Tue 10th Apr 2012 16:29

I enjoyed these,
In ADMISSION I particularly liked the contrasting vowel sounds of `insufficient` and `isolated` separated by the alliterated and enjambed `harvest Hinder`...
(which made me wonder how it would look as a four line poem without the enjambments...it works well)

`TOAST`
This minds me of the Yankee `wake up and smell the coffee`. (I assume that the `it` in line six refers to the room itself). The `ghostly` strange `particulate` and `breath` of line four leading to the `unbidden` and `soluble``memories` cleanses it of any romanticism. The homely `aroma` of the toast overpowers the word `perfume`. I feel that this one - like some of Larkins - is `having us on` a little (but with a bit more honesty)

THE SPELL,
This -to me - is too detached for either the `hope` or the `envy` to sound passionate (or real) enough.

BUT!
the rhythmical arrangement and the rhyming of all three poems is excellent and (unusually in a poem) all three question themselves honestly.

Really enjoyed reading them.

Travis Brow

Mon 9th Apr 2012 12:13

Thank you for your observations and comments, i appreciate the feedback.

Alan, I read some Eliot some years ago but not the Four Quartets I'll take a look now though.

Ann, the image you mention of the footsteps leading in opposite directions is a lovely idea. I'll check it out if you've posted it.

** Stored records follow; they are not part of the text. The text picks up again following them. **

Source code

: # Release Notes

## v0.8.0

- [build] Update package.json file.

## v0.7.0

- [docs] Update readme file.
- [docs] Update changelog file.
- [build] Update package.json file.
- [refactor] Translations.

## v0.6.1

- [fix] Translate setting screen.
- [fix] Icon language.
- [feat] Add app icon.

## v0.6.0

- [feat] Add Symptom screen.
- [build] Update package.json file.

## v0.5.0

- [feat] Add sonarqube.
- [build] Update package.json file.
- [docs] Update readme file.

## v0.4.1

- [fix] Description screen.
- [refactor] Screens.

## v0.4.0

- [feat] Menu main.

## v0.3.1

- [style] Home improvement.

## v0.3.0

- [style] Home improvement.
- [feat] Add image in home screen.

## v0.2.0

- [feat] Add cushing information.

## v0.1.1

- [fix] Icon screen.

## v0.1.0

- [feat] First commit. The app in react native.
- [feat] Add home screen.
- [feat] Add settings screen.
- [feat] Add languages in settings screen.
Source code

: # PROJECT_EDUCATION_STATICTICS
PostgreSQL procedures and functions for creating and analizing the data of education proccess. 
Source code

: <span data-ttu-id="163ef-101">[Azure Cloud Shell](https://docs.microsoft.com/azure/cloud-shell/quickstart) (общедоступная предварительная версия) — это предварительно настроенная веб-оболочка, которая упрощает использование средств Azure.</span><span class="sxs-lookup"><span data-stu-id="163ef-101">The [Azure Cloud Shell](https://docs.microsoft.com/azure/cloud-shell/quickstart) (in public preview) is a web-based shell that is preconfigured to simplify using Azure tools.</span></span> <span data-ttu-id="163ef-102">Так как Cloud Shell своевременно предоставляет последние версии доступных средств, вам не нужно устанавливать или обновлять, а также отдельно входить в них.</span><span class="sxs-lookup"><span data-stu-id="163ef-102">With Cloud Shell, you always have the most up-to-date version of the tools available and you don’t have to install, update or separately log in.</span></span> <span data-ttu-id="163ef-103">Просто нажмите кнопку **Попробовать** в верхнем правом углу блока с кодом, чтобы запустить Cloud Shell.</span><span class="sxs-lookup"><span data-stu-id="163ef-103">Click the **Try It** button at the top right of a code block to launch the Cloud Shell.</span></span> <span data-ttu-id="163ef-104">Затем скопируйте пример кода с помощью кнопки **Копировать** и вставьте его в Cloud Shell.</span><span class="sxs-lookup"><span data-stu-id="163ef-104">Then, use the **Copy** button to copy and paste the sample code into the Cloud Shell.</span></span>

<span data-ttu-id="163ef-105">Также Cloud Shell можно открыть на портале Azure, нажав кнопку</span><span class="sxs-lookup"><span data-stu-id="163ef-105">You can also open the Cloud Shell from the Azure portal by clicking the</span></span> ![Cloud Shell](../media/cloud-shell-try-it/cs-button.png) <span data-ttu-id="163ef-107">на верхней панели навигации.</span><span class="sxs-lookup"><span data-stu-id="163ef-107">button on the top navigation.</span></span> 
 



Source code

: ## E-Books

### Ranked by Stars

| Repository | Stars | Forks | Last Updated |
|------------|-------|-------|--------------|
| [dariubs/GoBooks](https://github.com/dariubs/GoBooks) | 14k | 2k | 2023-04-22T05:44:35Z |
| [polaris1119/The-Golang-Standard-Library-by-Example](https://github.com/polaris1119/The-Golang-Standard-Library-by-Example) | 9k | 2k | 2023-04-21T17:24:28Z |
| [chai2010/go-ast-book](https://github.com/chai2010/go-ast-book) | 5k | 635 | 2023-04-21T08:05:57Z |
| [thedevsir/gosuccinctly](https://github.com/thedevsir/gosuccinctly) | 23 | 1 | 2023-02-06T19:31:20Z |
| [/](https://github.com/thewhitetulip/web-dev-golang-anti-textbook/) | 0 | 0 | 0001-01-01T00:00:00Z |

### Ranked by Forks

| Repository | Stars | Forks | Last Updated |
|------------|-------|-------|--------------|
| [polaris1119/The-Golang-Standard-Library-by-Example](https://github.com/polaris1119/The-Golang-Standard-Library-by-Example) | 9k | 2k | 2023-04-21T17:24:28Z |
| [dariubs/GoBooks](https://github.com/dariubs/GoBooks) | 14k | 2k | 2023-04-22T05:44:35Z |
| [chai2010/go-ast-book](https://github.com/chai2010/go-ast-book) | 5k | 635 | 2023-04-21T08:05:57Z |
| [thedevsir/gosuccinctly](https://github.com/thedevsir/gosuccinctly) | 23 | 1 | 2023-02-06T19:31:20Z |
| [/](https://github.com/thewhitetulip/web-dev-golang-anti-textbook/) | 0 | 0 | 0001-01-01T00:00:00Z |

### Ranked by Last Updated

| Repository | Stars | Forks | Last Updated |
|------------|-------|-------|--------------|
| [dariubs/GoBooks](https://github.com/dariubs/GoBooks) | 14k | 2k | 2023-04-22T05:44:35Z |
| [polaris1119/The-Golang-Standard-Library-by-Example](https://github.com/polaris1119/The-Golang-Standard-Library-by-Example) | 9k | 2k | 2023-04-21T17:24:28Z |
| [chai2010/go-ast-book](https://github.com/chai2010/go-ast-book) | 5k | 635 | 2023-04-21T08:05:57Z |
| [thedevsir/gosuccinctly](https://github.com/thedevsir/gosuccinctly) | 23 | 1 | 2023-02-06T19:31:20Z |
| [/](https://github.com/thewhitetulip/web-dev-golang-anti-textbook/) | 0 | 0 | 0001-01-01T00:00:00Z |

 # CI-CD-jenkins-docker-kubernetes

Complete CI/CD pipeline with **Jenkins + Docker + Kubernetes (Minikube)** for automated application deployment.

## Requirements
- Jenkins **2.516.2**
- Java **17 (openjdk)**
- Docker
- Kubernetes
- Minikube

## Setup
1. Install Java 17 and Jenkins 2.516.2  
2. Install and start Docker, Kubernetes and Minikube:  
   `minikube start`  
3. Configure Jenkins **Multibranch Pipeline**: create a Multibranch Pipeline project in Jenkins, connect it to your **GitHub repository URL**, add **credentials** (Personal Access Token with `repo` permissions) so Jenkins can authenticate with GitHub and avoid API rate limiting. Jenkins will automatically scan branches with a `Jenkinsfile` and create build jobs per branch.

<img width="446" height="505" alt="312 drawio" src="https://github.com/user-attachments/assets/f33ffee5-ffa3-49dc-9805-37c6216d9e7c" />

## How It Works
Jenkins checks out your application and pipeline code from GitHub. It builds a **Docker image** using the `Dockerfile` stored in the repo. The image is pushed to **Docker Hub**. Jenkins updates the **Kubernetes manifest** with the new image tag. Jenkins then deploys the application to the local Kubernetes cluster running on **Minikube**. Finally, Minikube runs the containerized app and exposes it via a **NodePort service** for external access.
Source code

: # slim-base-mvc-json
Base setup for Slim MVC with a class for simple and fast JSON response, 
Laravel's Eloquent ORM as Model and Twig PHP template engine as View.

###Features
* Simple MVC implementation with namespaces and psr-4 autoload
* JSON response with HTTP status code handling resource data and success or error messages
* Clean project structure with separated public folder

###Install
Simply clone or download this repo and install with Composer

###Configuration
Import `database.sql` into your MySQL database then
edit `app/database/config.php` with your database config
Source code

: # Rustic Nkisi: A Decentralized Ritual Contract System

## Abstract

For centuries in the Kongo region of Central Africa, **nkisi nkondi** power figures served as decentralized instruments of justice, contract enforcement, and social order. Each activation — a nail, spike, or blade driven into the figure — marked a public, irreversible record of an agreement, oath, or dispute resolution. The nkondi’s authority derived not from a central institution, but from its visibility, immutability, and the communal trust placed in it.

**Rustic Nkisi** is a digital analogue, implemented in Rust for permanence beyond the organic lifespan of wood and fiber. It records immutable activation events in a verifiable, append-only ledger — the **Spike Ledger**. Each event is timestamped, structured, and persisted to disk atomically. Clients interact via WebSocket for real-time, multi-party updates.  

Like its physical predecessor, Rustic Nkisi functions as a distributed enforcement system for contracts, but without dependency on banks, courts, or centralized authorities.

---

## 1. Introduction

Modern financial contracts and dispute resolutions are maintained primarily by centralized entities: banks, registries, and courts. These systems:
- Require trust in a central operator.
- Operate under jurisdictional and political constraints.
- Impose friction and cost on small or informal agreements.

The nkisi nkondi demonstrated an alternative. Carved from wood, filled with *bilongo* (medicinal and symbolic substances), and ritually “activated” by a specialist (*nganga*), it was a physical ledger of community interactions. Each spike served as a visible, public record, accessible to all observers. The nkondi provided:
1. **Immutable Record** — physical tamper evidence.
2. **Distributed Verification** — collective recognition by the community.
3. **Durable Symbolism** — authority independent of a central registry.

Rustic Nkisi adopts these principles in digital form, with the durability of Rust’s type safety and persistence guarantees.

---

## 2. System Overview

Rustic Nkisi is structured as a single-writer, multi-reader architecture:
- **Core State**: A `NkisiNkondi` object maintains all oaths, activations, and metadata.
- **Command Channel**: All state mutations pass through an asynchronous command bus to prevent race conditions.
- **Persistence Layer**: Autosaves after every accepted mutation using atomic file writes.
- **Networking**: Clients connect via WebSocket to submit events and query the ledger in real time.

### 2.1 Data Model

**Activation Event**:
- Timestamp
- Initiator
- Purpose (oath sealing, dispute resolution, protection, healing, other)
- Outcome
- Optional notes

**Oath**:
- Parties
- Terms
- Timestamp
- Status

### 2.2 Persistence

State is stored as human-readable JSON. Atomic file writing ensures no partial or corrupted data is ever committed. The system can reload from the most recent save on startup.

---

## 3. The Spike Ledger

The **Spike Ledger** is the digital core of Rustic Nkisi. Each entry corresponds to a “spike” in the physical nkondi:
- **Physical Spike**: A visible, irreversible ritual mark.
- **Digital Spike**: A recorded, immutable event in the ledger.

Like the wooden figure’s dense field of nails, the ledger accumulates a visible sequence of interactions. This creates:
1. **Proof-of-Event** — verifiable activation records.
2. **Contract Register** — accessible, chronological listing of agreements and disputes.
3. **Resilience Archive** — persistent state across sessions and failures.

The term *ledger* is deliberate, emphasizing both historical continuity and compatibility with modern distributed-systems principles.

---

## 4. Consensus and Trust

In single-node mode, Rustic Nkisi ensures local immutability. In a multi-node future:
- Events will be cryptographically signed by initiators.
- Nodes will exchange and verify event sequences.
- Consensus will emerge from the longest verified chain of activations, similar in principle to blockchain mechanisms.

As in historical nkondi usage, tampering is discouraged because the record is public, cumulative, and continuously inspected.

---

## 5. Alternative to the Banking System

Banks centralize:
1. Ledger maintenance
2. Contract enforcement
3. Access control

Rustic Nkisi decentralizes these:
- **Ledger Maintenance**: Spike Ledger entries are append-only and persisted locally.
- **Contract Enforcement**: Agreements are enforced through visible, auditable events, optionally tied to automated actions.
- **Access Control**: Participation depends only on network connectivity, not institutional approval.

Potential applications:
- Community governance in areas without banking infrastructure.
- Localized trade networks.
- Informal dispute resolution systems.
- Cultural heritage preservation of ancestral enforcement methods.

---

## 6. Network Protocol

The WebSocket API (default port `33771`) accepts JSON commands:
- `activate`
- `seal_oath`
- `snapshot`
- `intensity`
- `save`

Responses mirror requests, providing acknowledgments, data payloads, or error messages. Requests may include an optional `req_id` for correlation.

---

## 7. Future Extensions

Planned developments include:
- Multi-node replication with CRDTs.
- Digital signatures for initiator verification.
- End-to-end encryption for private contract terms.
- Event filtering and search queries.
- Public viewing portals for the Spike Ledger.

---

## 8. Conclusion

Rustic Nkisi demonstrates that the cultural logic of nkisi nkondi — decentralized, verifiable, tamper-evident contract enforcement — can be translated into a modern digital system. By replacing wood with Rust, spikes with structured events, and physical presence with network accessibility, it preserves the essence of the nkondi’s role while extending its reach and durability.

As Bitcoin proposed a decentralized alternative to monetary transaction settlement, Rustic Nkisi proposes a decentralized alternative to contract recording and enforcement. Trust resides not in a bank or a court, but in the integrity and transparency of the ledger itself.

Thank you John, i do strive to make my poems seem as unforced as possible which sometimes means months spent knocking them into shape. My problem is i can never leave anything alone and always go back to poems and tweek them; obsessive i know, but for some reason it's very important to me. Thanks again, comments like yours, and others, make me happy.

Andy, thanks for commenting and please do come to a Mouthin' Off gig. The next one's on Sunday May 6th. If you ever want an open-mic slot please let me know.

<Deleted User> (10123)

Mon 9th Apr 2012 12:06

the power of the pen never ceases to amaze. don't know who said that but i do know who write this smashing rhymical sinusoidal enjoyabubble page above. for that i thank you, ta muchly, NIck.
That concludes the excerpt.